**WHAT THE TASK REQUIRES**: All lines in the entries below that hold "keys" make up the answer.

[Start of section]

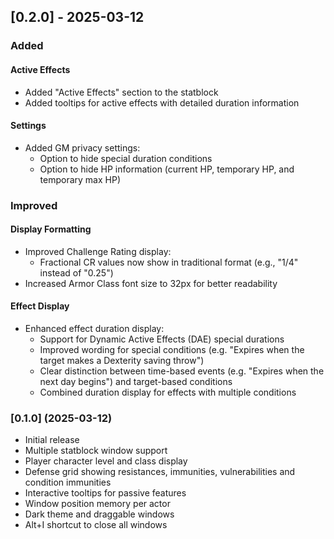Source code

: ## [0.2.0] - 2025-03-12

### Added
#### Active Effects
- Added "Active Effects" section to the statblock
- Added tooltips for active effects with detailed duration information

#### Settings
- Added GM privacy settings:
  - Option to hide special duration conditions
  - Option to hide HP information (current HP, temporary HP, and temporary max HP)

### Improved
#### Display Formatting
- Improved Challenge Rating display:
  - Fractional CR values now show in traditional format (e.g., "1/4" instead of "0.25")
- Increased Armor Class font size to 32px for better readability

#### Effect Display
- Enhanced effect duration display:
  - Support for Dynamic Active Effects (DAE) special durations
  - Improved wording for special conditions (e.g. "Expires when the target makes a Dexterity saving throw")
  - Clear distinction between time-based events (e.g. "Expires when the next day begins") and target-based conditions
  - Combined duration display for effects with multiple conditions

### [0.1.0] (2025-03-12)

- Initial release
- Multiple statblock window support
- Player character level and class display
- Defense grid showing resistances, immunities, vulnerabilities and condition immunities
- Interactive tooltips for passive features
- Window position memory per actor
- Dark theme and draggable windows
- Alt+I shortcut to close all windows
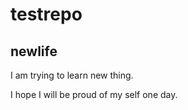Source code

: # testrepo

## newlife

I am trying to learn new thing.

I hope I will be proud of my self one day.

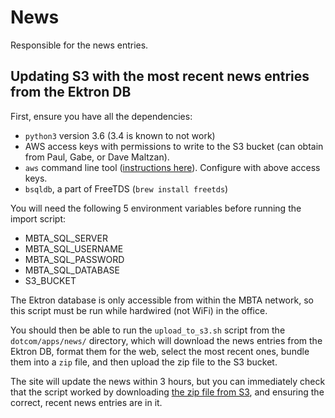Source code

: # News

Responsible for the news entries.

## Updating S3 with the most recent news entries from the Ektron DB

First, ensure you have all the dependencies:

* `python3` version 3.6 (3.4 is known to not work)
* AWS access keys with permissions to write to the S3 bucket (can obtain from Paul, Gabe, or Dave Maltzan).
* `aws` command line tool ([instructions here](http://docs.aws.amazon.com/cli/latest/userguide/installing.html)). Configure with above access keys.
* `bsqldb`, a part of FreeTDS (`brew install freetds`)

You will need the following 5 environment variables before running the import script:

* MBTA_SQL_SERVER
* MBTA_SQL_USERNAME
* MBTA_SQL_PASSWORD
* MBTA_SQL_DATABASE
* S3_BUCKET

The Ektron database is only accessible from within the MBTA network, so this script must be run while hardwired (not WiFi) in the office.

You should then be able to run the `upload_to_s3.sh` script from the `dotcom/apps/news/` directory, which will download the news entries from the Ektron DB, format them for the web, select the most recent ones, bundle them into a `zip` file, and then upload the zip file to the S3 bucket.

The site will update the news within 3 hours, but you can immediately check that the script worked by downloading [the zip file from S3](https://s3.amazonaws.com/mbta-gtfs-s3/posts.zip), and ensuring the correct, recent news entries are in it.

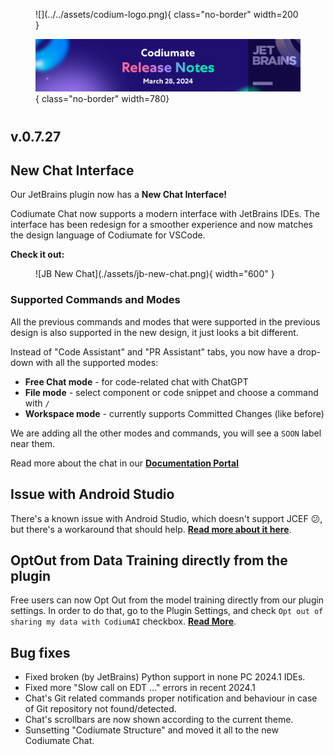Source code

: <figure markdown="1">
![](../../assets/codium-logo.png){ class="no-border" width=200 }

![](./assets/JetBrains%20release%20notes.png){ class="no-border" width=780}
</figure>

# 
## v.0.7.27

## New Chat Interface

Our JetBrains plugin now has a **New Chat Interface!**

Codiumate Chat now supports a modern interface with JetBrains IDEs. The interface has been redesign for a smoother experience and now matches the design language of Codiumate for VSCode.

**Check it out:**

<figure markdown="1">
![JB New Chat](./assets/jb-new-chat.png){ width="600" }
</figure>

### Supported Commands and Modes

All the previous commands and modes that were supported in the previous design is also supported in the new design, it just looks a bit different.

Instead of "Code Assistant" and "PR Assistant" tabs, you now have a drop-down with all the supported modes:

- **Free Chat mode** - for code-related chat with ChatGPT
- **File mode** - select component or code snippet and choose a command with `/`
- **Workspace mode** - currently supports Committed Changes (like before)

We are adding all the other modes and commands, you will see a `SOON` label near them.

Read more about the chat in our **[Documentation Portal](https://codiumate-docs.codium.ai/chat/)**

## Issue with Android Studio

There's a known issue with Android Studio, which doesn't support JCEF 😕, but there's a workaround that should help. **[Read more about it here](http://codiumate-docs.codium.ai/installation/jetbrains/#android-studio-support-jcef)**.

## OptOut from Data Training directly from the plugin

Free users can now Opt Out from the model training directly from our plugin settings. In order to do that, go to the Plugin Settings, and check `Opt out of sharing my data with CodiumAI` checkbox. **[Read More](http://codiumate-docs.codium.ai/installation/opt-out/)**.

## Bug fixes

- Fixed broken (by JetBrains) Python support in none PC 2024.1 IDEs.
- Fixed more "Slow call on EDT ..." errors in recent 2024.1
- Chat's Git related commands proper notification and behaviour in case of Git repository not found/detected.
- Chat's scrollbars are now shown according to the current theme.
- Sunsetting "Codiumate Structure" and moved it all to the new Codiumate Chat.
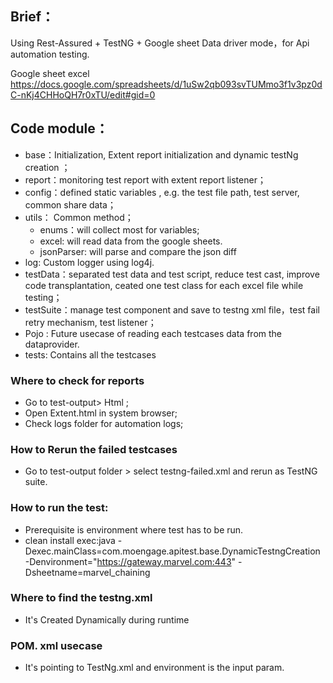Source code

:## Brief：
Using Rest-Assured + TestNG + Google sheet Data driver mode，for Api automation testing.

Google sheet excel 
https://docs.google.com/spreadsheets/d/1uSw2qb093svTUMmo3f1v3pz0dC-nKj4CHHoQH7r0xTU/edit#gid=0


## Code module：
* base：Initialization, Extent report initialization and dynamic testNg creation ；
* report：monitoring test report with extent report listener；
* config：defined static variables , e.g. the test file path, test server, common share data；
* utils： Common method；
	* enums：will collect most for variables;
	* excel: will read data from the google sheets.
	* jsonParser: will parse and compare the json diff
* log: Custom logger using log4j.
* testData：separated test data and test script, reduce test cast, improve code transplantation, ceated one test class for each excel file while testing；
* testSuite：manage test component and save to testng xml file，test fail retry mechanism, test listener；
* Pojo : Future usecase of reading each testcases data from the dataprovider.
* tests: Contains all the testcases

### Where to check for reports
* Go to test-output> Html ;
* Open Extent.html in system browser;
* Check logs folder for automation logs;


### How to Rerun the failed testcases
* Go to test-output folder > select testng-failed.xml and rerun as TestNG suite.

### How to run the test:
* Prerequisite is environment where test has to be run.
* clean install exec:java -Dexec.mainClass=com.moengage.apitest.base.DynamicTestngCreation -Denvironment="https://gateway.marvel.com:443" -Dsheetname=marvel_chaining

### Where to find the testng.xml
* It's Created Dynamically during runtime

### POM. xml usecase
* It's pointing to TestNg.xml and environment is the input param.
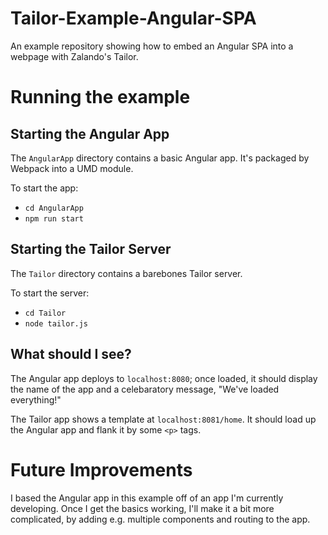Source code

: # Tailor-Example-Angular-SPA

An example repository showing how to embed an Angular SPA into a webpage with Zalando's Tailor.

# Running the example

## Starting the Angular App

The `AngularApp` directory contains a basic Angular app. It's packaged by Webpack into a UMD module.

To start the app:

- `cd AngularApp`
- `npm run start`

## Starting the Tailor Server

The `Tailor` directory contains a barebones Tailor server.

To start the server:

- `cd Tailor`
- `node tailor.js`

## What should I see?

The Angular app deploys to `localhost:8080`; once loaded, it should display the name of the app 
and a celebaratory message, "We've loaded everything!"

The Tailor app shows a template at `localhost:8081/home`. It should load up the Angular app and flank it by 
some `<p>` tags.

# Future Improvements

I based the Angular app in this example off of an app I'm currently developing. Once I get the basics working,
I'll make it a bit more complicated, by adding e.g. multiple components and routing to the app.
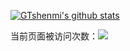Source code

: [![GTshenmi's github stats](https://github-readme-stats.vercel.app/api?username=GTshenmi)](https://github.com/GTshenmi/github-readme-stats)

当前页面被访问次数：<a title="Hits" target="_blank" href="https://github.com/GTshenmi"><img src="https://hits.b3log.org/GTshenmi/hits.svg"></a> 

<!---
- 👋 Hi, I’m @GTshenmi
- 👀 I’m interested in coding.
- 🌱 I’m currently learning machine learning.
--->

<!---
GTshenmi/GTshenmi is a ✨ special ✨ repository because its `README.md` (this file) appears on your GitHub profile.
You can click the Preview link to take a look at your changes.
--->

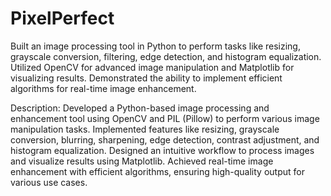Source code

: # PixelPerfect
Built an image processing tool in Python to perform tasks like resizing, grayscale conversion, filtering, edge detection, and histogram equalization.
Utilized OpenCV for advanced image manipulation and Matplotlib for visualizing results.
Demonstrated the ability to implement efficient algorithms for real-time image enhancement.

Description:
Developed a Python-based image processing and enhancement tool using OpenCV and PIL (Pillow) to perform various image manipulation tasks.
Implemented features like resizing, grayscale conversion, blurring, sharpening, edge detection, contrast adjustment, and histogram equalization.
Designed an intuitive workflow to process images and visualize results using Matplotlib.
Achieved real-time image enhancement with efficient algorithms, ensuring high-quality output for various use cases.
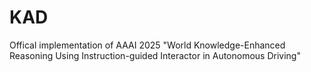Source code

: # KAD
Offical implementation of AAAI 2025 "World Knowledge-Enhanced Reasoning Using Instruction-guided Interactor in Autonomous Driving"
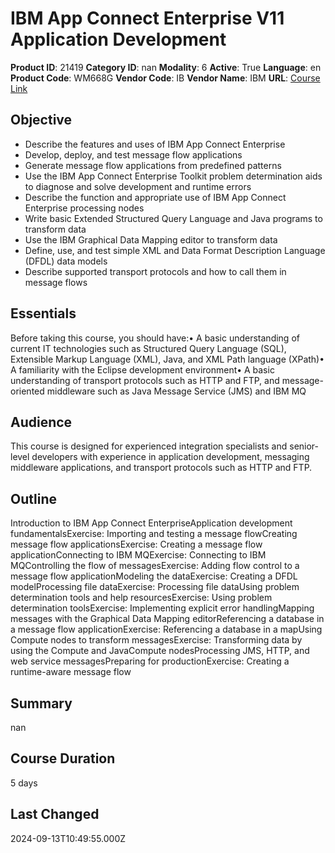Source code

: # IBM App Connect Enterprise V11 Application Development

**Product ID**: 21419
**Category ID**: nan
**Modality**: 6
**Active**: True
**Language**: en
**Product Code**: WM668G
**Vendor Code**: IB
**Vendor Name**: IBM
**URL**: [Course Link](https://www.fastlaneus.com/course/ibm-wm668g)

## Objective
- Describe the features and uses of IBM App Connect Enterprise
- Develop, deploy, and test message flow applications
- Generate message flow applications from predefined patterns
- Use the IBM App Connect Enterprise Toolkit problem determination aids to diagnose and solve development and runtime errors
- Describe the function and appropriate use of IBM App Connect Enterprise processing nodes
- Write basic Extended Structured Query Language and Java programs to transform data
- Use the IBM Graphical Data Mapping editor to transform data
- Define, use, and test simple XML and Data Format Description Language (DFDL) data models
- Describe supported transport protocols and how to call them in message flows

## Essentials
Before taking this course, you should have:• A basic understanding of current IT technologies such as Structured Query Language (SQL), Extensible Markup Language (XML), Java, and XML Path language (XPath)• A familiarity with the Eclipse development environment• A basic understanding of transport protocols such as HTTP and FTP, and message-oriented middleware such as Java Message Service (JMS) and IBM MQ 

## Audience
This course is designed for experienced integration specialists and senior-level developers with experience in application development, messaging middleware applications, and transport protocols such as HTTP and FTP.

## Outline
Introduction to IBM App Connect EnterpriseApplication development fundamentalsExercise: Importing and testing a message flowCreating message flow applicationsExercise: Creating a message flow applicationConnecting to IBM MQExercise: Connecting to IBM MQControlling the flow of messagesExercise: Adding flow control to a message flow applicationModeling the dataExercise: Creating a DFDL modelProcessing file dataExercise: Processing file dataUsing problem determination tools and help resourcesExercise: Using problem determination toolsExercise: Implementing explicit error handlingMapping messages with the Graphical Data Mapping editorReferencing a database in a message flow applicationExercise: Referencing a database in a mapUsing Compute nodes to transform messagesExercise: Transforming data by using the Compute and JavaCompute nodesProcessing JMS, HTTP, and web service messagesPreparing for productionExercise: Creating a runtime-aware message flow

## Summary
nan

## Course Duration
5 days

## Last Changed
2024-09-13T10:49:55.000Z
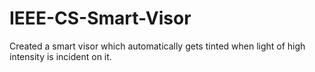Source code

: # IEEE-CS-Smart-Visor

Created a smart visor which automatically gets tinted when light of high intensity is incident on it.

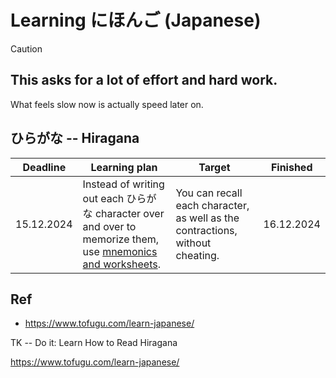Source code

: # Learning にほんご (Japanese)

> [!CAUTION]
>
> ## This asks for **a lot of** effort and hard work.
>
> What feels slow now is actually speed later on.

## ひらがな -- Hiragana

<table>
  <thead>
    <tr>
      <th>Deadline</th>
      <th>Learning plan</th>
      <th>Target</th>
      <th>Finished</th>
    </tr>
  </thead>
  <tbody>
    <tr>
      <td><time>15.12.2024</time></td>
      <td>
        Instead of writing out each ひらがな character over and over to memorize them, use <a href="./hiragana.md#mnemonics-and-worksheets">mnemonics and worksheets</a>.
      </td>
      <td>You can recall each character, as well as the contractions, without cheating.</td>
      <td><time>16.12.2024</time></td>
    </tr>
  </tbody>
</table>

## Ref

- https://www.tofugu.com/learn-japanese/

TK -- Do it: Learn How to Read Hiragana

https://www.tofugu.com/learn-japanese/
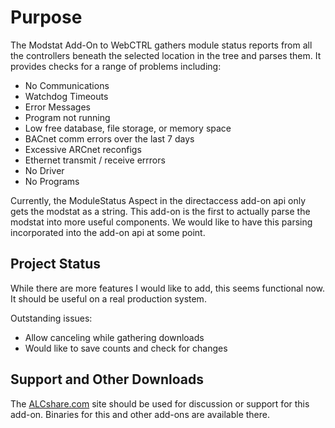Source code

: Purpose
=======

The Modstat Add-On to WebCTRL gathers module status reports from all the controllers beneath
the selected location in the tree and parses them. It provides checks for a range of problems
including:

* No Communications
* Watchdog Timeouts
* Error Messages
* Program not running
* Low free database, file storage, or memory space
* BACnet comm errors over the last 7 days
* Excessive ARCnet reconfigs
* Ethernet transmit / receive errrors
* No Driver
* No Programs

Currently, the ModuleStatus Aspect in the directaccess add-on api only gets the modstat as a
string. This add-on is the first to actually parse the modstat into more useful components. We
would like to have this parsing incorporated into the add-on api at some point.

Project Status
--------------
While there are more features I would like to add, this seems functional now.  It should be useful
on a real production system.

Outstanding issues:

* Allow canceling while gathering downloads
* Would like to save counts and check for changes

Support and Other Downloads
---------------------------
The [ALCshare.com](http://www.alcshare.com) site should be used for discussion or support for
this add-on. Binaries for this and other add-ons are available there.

[End of section]

**ANSWER SECTION**:
* AWS access keys with permissions to write to the S3 bucket (can obtain from Paul, Gabe, or Dave Maltzan).
* `aws` command line tool ([instructions here](http://docs.aws.amazon.com/cli/latest/userguide/installing.html)). Configure with above access keys.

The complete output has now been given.